**What you have to do**
The material below contains a line with "### **4. Test the Enhancements**" and a line with "- ✅ RESTful API design". Copy exactly those two lines and all lines between them.
Segment Start: Data supplied
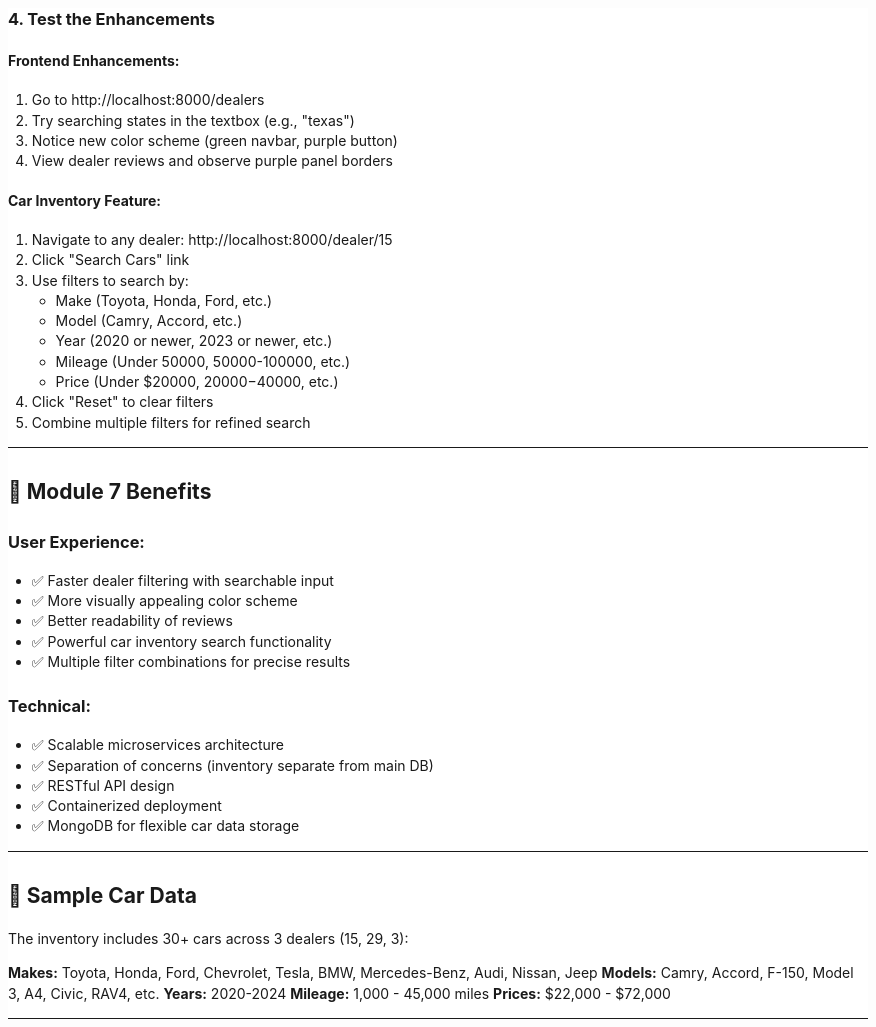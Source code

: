
### **4. Test the Enhancements**

#### **Frontend Enhancements:**
1. Go to http://localhost:8000/dealers
2. Try searching states in the textbox (e.g., "texas")
3. Notice new color scheme (green navbar, purple button)
4. View dealer reviews and observe purple panel borders

#### **Car Inventory Feature:**
1. Navigate to any dealer: http://localhost:8000/dealer/15
2. Click "Search Cars" link
3. Use filters to search by:
   - Make (Toyota, Honda, Ford, etc.)
   - Model (Camry, Accord, etc.)
   - Year (2020 or newer, 2023 or newer, etc.)
   - Mileage (Under 50000, 50000-100000, etc.)
   - Price (Under $20000, $20000-$40000, etc.)
4. Click "Reset" to clear filters
5. Combine multiple filters for refined search

---

## 🎯 **Module 7 Benefits**

### **User Experience:**
- ✅ Faster dealer filtering with searchable input
- ✅ More visually appealing color scheme
- ✅ Better readability of reviews
- ✅ Powerful car inventory search functionality
- ✅ Multiple filter combinations for precise results

### **Technical:**
- ✅ Scalable microservices architecture
- ✅ Separation of concerns (inventory separate from main DB)
- ✅ RESTful API design
- ✅ Containerized deployment
- ✅ MongoDB for flexible car data storage

---

## 📝 **Sample Car Data**

The inventory includes 30+ cars across 3 dealers (15, 29, 3):

**Makes:** Toyota, Honda, Ford, Chevrolet, Tesla, BMW, Mercedes-Benz, Audi, Nissan, Jeep
**Models:** Camry, Accord, F-150, Model 3, A4, Civic, RAV4, etc.
**Years:** 2020-2024
**Mileage:** 1,000 - 45,000 miles
**Prices:** $22,000 - $72,000

---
Segment End: Data supplied
**Response**
### **4. Test the Enhancements**

#### **Frontend Enhancements:**
1. Go to http://localhost:8000/dealers
2. Try searching states in the textbox (e.g., "texas")
3. Notice new color scheme (green navbar, purple button)
4. View dealer reviews and observe purple panel borders

#### **Car Inventory Feature:**
1. Navigate to any dealer: http://localhost:8000/dealer/15
2. Click "Search Cars" link
3. Use filters to search by:
   - Make (Toyota, Honda, Ford, etc.)
   - Model (Camry, Accord, etc.)
   - Year (2020 or newer, 2023 or newer, etc.)
   - Mileage (Under 50000, 50000-100000, etc.)
   - Price (Under $20000, $20000-$40000, etc.)
4. Click "Reset" to clear filters
5. Combine multiple filters for refined search

---

## 🎯 **Module 7 Benefits**

### **User Experience:**
- ✅ Faster dealer filtering with searchable input
- ✅ More visually appealing color scheme
- ✅ Better readability of reviews
- ✅ Powerful car inventory search functionality
- ✅ Multiple filter combinations for precise results

### **Technical:**
- ✅ Scalable microservices architecture
- ✅ Separation of concerns (inventory separate from main DB)
- ✅ RESTful API design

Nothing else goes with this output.